Friday, October 14, 2011

October Horror 2011: Day 14 - The Thing (2011)


This movie isn't a remake by strict definition but is, in fact, a prequel.  However the story and premise is so similar to that of the original that it could easily be a remake with creative editing.

The first The Thing was released in 1982, written by Bill Lancaster (of Bad News Bears fame) and directed by John Carpenter.  The movie was itself a remake of the 1951 movie The Thing from Another World, which was based on the 1938 novella Who Goes There?, though Carpenter's movie is more faithful to the source material than the original movie.  Carpenter had effectively invented the modern slasher 4 years prior with 1978's Halloween and the original movie really saw him upping his game.  The film is considered a horror classic for its bleeding edge special effects and effectiveness in creating sensations of claustrophobia and paranoia.  The movie was rife with brooding tension that exploded effectively at the finale.  It was brilliant combination of bizarre and disgusting with tense and psychological, and is consistently ranked one of the scariest movies of all time.

The prequel was written by Ronald Moore, a writer for Star Treks TNG, DS9, and VOY and Battlestar: Galactica, and Eric Heisserer who wrote the screenplay for the Nightmare remake and the script for Final Destination 5.  It was directed by Matthijs van Heijningen Jr., in his feature film directorial debut.

The basics of the story is that a research team at a remote Antarctic station encounter an alien monster that has the capability to perfectly mimic any organism at the cellular level.  The alien feeds on each member of the team while they slowly fall apart and turn on each other due to their suspicion that one of the others is The Thing.  In the end the research station is destroyed in an attempt to kill the creature and the final few survivors are left in the unforgiving cold to die, unable to trust each other.

The only major variation from this is that in the prequel they dig up the alien before it breaks out, and the end of the prequel dovetails directly into the opening shot of the original movie.

The prequel has a bit more of a meandering opening while it assembles its cast and establishes the setting.  I will say that the sweeping shots of the snowy wasteland are pretty gorgeous.  It also picks a much more higher pitch once the action does start, burning through cast members much more quickly than the original did.  It made it a bit chaotic at times, and hard to follow.  To an extent this served to highlight the chaos and panic in the film, but it was too easy to lose track of characters which is a bit disappointing to me when I'm trying to follow a story.  It also did a pretty decent job of recreating the claustrophobic environments of the first movie, but not so much the paranoia.  The movie moved too quickly to really identify with any of the characters, although I think that was more because it was trying to make you feel like you were part of the events by dragging you through the plot at a break-neck speed.

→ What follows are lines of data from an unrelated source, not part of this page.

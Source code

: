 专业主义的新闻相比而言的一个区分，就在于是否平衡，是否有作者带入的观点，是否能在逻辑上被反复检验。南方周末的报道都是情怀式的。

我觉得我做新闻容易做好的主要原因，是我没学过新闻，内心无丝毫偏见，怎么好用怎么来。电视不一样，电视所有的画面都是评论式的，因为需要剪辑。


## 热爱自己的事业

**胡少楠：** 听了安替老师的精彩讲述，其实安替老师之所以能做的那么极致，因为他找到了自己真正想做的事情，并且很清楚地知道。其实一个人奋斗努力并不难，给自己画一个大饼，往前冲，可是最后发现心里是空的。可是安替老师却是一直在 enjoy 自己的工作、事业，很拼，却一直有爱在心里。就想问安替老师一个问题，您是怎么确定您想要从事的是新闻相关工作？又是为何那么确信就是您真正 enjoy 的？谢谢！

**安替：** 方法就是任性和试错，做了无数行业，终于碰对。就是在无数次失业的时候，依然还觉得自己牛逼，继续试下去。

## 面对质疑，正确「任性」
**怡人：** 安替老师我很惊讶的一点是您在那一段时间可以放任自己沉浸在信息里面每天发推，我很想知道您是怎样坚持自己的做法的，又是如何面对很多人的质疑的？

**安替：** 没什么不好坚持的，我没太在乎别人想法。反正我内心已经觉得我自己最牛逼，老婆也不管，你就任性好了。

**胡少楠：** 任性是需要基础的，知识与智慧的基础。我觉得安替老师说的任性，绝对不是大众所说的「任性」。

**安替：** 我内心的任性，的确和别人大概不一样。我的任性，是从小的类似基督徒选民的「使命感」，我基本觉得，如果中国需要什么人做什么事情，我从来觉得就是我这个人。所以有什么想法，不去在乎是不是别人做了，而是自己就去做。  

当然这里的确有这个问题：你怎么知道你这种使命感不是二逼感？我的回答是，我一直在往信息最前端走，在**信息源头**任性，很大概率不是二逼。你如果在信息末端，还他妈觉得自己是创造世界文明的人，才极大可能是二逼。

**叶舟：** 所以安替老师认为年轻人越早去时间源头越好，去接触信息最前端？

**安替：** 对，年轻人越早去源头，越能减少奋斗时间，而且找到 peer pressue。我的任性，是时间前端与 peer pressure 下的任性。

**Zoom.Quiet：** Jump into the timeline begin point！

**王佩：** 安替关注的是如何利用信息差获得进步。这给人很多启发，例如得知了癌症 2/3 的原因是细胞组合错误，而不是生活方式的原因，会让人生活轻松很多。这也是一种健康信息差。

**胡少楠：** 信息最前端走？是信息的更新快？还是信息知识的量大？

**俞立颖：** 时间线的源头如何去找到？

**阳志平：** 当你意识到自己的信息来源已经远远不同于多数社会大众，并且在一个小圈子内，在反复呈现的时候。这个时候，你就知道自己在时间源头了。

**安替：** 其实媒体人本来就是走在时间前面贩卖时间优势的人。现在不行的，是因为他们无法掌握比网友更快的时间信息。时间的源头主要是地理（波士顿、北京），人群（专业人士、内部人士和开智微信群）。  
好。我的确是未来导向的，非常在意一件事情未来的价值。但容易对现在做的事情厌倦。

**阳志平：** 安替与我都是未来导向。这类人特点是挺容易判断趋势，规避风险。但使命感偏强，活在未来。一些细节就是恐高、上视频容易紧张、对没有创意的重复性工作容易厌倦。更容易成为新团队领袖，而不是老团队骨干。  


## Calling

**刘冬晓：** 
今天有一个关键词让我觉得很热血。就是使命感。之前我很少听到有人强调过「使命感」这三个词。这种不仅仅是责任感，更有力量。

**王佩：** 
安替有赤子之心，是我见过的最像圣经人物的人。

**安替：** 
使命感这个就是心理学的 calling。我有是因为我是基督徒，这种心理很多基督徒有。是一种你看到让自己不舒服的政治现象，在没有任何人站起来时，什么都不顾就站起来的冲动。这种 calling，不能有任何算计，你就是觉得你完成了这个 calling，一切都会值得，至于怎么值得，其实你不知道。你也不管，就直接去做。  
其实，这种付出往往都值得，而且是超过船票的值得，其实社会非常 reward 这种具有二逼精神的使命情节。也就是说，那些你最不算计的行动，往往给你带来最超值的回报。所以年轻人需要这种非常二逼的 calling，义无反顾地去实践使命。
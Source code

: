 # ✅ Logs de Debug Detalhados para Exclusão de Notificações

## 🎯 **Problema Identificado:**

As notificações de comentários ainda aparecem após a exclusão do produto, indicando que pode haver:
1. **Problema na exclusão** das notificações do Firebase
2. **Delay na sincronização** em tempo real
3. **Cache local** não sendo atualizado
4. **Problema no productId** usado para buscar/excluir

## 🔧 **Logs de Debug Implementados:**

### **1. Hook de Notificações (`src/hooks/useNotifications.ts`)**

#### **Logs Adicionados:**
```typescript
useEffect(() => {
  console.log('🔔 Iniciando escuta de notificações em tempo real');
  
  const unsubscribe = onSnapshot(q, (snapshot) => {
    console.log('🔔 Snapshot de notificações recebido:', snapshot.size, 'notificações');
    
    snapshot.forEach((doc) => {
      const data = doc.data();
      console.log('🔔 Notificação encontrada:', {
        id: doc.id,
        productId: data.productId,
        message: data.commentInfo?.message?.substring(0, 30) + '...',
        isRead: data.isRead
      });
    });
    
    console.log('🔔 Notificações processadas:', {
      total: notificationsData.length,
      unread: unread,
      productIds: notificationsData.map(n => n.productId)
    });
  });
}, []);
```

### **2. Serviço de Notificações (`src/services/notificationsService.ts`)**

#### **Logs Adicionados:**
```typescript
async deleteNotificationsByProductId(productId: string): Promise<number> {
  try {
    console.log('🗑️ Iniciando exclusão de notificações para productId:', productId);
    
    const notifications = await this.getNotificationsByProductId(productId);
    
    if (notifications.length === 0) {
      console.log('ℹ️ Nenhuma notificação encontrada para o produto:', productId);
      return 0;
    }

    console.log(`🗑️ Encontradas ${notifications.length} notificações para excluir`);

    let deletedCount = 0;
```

Early on there was some awkward hand-held camera shots, which is usually a way of placing the audience inside a scene and making the action seem tense and unstable.  Thankfully it either stopped being as noticeable or they stopped using it before the middle point.

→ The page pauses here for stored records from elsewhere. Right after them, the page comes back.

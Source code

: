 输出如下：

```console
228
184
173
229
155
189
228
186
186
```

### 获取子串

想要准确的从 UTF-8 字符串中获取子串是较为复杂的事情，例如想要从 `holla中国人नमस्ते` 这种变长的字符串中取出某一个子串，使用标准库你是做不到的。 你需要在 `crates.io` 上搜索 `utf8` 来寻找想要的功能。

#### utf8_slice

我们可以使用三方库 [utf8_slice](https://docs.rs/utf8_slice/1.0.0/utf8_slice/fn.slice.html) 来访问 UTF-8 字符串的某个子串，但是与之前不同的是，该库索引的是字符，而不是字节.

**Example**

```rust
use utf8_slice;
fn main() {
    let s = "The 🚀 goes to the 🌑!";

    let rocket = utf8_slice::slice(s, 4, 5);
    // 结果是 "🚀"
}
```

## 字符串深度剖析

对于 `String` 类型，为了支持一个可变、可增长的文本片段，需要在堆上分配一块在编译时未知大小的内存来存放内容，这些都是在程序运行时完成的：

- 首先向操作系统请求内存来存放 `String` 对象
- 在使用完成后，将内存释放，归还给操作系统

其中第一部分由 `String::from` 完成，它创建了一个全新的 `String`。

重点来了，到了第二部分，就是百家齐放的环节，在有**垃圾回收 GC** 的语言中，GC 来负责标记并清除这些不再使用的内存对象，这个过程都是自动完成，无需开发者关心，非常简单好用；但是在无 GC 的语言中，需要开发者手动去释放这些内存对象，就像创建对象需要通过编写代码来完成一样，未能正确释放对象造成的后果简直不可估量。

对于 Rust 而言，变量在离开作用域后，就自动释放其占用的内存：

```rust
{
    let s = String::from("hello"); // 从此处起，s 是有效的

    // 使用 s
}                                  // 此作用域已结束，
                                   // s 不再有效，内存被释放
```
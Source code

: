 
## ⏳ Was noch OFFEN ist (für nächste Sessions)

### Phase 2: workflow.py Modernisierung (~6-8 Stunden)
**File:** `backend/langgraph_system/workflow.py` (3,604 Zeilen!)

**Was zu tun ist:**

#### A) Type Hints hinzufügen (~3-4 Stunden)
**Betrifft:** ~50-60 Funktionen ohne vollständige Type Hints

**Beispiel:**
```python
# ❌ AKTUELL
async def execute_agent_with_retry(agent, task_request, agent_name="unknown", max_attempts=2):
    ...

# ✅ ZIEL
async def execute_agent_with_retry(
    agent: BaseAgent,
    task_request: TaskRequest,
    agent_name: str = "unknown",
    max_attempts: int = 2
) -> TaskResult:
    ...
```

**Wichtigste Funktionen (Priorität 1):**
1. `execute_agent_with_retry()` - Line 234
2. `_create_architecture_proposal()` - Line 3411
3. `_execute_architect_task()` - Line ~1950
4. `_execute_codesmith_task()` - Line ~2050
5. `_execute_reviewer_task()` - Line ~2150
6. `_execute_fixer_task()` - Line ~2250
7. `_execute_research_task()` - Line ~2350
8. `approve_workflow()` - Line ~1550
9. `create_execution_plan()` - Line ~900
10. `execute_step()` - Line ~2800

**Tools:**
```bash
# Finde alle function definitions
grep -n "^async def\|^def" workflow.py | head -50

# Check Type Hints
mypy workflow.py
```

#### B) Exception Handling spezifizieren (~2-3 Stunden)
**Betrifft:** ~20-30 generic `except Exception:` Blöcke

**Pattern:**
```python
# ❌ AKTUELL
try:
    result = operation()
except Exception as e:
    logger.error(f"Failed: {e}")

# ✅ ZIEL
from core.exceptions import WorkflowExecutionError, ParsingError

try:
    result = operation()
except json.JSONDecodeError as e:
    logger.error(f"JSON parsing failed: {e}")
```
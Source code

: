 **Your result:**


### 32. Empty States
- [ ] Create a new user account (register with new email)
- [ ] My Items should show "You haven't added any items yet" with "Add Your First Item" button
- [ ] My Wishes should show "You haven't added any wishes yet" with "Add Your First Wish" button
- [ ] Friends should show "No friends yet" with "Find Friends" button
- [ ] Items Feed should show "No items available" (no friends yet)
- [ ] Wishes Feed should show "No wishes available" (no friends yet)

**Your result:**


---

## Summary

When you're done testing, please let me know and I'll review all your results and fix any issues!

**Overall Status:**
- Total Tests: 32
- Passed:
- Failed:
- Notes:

The worst point of the entire movie is probably the CGI, and that is to say it was jaw-droppingly terrible.  The original did everything with incredible models, animatronics, puppets, and massive creativity in picking their shots.  Everything looked real and disgusting, albeit a bit hokey sometimes.  This remake uses real, practical effects sparingly, and even then it uses them when the monster is mostly out of shot.  I'm sure this saved them money, but it meant that when the monster was being shown in all its glory it was entirely CG.  So what should have been the most horrifying and disgusting shots were reduced to CGI that would have looked dated 5 years ago.  There were definitely spots when it looked good, but it was also very hard to be afraid of because of the spots where it looked like a stupid.

In fact, the majority of the forms the monster took that were new to this movie (e.g. the woman's head hanging off the back of the monster) looked silly.  The best ones were when they borrowed forms from the original movie.  It had to be in the two-faced, backwards form by the end for the original timeline to work, and when it got there it looked the best.

The theater I saw it in had the sound up absurdly loud, and the creature sounds were really high pitched.  The sound system assaulted me and left me a bruised and battered man.  It was traumatic.

All negatives aside, I actually thought this was a pretty decent movie.  It wasn't quite as good as the original because of the really bad CGI.  The decision to focus more on chaos and panic was well served by the faster pacing, although I really liked the paranoia and tension of the first one.  This doesn't quite hold up to the original as a horror film, because the creature effects and sense of claustrophobia in the original are much scarier than the immersion in the chaos of the prequel.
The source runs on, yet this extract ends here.